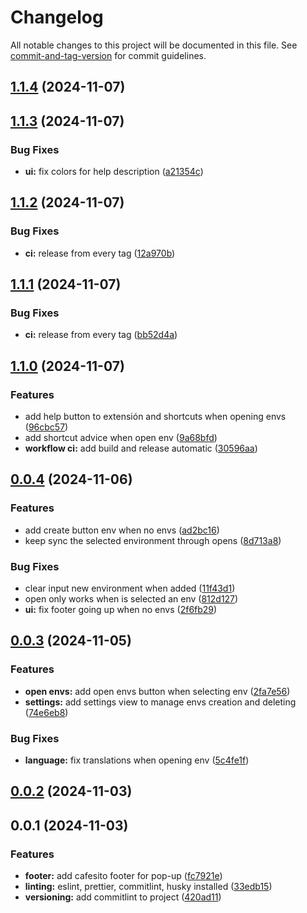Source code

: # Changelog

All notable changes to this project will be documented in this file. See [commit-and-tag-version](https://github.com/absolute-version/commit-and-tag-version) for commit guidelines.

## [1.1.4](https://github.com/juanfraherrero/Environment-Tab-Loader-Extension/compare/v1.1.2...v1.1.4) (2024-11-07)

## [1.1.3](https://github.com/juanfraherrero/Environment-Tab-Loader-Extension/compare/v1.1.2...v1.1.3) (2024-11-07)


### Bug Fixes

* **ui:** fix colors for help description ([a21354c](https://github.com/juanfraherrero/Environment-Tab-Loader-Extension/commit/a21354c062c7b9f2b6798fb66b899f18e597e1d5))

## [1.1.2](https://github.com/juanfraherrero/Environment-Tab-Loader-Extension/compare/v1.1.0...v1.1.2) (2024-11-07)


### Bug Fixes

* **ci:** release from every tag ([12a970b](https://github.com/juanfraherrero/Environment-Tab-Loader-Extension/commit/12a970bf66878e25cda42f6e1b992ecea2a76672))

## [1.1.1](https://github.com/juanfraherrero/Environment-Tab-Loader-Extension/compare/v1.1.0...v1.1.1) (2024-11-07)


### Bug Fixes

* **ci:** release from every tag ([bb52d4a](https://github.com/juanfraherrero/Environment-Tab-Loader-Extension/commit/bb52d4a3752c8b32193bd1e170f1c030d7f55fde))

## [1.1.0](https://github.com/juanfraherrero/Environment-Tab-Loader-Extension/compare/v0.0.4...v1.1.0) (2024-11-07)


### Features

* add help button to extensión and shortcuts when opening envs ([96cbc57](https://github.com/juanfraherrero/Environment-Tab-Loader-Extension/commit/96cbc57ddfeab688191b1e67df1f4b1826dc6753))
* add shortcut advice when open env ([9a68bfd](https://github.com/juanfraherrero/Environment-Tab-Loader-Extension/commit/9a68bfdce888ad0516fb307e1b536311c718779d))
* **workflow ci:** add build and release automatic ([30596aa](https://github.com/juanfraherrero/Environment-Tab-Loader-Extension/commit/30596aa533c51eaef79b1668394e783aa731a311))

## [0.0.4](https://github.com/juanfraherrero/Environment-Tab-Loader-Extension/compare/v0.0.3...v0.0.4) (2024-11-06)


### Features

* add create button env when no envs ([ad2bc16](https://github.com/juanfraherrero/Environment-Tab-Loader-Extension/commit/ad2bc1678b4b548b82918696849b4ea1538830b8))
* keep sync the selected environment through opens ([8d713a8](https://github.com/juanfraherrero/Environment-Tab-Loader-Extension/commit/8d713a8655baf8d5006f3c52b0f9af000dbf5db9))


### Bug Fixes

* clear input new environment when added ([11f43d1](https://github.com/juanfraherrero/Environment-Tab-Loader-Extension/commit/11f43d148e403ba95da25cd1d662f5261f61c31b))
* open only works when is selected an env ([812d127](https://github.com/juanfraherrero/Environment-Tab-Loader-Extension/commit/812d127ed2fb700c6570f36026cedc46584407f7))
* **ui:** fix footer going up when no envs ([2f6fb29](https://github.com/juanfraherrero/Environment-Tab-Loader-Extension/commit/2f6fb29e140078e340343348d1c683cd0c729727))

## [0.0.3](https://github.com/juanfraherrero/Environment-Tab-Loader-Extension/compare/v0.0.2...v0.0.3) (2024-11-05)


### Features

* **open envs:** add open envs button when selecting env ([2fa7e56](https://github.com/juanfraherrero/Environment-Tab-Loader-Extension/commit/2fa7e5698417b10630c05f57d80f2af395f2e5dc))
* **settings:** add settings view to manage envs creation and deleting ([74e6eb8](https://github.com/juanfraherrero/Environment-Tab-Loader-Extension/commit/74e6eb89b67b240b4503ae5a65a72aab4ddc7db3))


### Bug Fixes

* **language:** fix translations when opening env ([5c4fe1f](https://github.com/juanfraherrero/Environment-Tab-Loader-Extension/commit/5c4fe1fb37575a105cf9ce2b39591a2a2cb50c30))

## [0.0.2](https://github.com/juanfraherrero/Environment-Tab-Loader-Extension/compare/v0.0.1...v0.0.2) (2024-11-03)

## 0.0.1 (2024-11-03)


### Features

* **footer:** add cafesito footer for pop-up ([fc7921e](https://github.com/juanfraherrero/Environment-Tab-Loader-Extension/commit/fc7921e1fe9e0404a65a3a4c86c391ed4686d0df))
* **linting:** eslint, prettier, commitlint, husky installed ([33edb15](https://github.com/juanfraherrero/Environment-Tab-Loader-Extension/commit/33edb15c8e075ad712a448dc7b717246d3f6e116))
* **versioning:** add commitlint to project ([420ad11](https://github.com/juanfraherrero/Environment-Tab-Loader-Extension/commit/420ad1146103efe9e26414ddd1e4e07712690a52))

================================

## What is required
Where in the listing does the string "selected" appear? Copy every line that has it.

## Written answer
* keep sync the selected environment through opens ([8d713a8](https://github.com/juanfraherrero/Environment-Tab-Loader-Extension/commit/8d713a8655baf8d5006f3c52b0f9af000dbf5db9))
* open only works when is selected an env ([812d127](https://github.com/juanfraherrero/Environment-Tab-Loader-Extension/commit/812d127ed2fb700c6570f36026cedc46584407f7))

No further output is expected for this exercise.